Dixon had been so much accustomed to comment upon Mr. Hale’s proceedings to her mistress (who listened to her, or not, as she was in the humour), that she never noticed Margaret’s flashing eye and dilating nostril. To hear her father talked of in this way by a servant to her face!

‘Dixon,’ she said, in the low tone she always used when much excited, which had a sound in it as of some distant turmoil, or threatening storm breaking far away. ‘Dixon! you forget to whom you are speaking.’ She stood upright and firm on her feet now, confronting the waiting-maid, and fixing her with her steady discerning eye. ‘I am Mr. Hale’s daughter. Go! You have made a strange mistake, and one that I am sure your own good feeling will make you sorry for when you think about it.’

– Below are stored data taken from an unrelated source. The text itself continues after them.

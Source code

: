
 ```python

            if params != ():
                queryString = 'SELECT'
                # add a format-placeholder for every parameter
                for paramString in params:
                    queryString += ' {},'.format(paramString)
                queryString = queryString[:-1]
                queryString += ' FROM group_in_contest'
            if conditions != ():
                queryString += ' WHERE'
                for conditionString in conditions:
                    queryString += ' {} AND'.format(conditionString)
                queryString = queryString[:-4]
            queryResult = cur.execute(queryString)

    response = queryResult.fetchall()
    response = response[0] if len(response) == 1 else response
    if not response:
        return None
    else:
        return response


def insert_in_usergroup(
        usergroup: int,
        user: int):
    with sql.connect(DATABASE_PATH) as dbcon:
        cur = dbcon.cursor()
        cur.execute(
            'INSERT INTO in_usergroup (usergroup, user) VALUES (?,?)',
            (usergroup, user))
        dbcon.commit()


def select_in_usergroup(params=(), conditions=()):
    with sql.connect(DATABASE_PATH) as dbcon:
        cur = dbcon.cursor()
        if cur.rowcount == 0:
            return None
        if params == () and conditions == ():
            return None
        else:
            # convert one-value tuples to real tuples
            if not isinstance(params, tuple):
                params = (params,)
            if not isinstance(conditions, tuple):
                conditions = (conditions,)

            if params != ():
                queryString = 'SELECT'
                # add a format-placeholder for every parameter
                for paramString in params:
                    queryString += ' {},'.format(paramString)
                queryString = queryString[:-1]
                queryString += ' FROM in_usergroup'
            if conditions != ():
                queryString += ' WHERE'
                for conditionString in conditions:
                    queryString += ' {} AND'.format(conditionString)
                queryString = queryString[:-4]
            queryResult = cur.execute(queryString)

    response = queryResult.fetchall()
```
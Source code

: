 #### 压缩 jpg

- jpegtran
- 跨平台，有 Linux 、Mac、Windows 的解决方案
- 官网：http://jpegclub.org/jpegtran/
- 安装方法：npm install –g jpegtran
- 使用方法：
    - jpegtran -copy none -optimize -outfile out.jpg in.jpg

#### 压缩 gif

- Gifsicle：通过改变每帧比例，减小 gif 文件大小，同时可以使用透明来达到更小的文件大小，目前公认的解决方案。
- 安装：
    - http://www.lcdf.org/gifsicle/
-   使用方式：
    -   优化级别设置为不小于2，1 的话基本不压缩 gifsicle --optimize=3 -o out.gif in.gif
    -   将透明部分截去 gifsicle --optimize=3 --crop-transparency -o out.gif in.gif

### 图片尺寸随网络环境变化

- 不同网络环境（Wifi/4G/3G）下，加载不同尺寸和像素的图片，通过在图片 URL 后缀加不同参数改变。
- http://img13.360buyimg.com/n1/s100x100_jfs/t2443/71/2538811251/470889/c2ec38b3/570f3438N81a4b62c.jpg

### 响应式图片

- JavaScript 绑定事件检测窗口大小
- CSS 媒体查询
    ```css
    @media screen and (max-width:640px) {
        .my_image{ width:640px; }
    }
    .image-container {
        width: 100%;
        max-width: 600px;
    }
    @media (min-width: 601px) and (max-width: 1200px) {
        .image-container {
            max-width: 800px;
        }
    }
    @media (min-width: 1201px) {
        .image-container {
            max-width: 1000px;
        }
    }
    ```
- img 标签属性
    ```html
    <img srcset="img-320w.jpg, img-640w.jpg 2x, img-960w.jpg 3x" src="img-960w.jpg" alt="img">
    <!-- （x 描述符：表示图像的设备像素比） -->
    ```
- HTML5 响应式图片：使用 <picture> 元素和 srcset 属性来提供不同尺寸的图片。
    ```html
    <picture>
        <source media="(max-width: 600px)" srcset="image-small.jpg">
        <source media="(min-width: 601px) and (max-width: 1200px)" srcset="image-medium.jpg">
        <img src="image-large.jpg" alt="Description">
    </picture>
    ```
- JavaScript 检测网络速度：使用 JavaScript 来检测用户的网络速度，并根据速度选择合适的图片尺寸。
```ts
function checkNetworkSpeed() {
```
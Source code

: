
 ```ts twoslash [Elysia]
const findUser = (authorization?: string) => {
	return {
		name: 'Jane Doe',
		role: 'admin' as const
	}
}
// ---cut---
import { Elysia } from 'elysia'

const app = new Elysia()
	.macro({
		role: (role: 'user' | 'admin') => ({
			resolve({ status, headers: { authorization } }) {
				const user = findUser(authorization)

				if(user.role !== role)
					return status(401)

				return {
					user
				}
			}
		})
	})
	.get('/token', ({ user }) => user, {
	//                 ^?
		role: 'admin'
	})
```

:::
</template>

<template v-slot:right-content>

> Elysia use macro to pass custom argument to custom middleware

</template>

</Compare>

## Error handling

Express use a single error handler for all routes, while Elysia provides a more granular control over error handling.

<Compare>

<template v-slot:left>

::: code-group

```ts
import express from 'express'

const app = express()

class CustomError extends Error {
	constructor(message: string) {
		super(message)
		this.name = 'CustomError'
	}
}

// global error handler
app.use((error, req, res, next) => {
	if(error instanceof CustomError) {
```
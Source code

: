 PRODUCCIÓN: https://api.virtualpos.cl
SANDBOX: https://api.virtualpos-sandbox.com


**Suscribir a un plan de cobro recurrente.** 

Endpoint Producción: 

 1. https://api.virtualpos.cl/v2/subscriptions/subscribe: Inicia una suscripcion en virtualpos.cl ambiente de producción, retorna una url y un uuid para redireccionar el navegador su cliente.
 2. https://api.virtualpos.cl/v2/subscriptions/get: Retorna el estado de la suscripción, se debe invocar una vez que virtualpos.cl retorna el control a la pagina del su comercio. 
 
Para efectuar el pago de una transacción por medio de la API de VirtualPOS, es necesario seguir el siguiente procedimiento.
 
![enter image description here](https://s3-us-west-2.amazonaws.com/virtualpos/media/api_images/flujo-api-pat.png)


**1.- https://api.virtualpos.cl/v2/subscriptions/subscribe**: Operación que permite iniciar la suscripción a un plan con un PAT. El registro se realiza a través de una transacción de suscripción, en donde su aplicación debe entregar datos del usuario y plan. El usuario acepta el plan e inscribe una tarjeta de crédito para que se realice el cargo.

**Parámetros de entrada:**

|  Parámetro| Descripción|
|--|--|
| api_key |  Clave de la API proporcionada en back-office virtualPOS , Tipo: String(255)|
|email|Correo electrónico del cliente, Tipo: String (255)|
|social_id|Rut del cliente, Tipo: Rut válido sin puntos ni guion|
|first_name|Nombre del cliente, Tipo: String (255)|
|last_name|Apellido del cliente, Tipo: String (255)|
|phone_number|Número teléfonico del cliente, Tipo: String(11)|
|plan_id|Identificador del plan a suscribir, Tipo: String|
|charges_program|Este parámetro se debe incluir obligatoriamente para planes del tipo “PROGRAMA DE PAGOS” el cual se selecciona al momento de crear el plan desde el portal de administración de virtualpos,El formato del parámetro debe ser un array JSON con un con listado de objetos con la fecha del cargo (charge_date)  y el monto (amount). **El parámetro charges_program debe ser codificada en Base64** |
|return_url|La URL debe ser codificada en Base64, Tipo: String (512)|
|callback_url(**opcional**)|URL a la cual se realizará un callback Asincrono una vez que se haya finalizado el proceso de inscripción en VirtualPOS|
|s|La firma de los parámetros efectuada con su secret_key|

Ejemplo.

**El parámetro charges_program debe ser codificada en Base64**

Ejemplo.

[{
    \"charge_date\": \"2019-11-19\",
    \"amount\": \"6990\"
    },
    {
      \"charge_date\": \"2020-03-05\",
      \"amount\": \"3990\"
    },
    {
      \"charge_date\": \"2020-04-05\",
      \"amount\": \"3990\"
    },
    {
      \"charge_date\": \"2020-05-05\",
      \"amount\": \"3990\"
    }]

Dixon hung irresolutely about the room for a minute or two. Margaret repeated, ‘You may leave me, Dixon. I wish you to go.’ Dixon did not know whether to resent these decided words or to cry; either course would have done with her mistress: but, as she said to herself, ‘Miss Margaret has a touch of the old gentleman about her, as well as poor Master Frederick; I wonder where they get it from?’ and she, who would have resented such words from any one less haughty and determined in manner, was subdued enough to say, in a half humble, half injured tone:

‘Mayn’t I unfasten your gown, miss, and do your hair?’

‘No! not to-night, thank you.’ And Margaret gravely lighted her out of the room, and bolted the door. From henceforth Dixon obeyed and admired Margaret. She said it was because she was so like poor Master Frederick; but the truth was, that Dixon, as do many others, liked to feel herself ruled by a powerful and decided nature.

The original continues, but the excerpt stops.